Verilecek kararın sanık açısından “iyi” yahut kötü” bir halde sonuçlanması, hâkimin inisiyatifine mi bağlı?

Kararların sanık açısından “olumlu” ya da “olumsuz” sonuçlanması büyük oranda hâkimin inisiyatifine bağlı bir bahis değil zira hâkim de kanunlara bağlı. Kanunların yönlendirdiği biçimde karar vermek zorunda olan hâkimin, herhangi bir his durumunun veya açlık durumunun bu kararı etkilemesi epey güç.

Hâkime takdir yetkisi, yani ferdi karar bırakılan vakit ise cezanın alt ve üst sonu üzere durumlarla hudutlu kalıyor. Yani kanunlar ışığında verilecek sonucu “olumlu” yahut “olumsuz” olarak etkilemesi çok düşük bir ihtimal.

Bir örnekle netleştirecek olursak…

Örneğin; birinin mahkemesi sabah görülecek, başkasının öğlenden sonra görülecek birebir hadiseler olduğunu düşünelim. Bu hadise bir yaralama olayı olsun ve silah kullanılsın. Bu türlü bir belgede hâkimin karara varacağı kabahatin alt sonu veya üstüne yapacağı artırım ölçüsü, kanuna uygun olacak halde yürütülür. 

Kanunlar; kullanılan aletle ilgili yahut bu türlü bir hatada verilebilecek alt sonla ilgili ne söylüyorsa hâkim, öğlenden evvel yahut öğlenden sonra olması fark etmeksizin kanunların ışığında bir karara varır. 

Hâkimler, kararlarını mahkeme anında mı verir? Bu türlü bir şey anlık verilebilecek yanlış sonuçlara yol açmaz mı?

Hâkim, kararını o anda vermez.

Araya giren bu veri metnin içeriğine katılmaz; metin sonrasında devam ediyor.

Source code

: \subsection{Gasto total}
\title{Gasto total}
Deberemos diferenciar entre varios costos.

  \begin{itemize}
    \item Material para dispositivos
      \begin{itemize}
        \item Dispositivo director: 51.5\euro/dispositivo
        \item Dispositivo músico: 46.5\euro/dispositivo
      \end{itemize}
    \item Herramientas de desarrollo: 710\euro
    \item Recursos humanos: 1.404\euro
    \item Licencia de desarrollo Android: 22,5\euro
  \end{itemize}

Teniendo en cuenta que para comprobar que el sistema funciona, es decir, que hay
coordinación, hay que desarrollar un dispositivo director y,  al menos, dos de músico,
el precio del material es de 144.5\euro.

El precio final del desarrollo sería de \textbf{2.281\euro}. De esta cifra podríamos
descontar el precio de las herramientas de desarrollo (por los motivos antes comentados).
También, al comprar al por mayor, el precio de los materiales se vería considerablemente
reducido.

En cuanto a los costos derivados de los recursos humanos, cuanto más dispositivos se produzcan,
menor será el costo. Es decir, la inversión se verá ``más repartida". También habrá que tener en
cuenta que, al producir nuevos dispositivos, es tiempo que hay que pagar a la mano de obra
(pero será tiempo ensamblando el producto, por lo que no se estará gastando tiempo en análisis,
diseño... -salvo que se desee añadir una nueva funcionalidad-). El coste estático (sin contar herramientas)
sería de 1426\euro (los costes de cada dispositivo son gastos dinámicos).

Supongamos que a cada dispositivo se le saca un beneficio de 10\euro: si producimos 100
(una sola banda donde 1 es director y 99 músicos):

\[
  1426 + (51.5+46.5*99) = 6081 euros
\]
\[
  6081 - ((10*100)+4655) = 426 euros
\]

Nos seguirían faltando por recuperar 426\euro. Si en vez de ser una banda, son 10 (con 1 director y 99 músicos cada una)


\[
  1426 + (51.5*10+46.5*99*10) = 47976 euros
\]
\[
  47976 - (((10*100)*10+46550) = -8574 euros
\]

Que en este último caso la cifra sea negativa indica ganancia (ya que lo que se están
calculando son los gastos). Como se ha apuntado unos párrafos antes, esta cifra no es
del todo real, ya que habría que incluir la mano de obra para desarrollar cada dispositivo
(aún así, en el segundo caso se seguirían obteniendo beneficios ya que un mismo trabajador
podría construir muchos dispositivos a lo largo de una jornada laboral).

Mahkemeden öncesinde bütün belgeyi ve süreci derinlemesine inceler. Mahkeme sırasında ise kararı değiştirebilecek seviyede önemli bir ispat olup olmadığına bakar ve sanığa son defa kelam hakkı verir.

Kısacası karar, bir nevi evvelden verilmiştir. Bu nedenle hâkimin duruşma anında içinde bulunduğu fizikî durum, kan şekerinin düzeyi, duygu durumu üzere etkenler kararını etkilemez. 

Hâkimin ferdi durumundan bağımsız, ağır hata hadiseleri öğlenden önceye bırakıldığı için daha olumsuz kararlar çıkıyor olabilir mi?

Ağır cürüm olaylarının öğlenden önceye bırakılması üzere bir kural olmamakla birlikte yargıçlar, evrakın daha kapsamlı olduğu durumlarda bu davaları öğleden önceye almayı tercih edebilirler.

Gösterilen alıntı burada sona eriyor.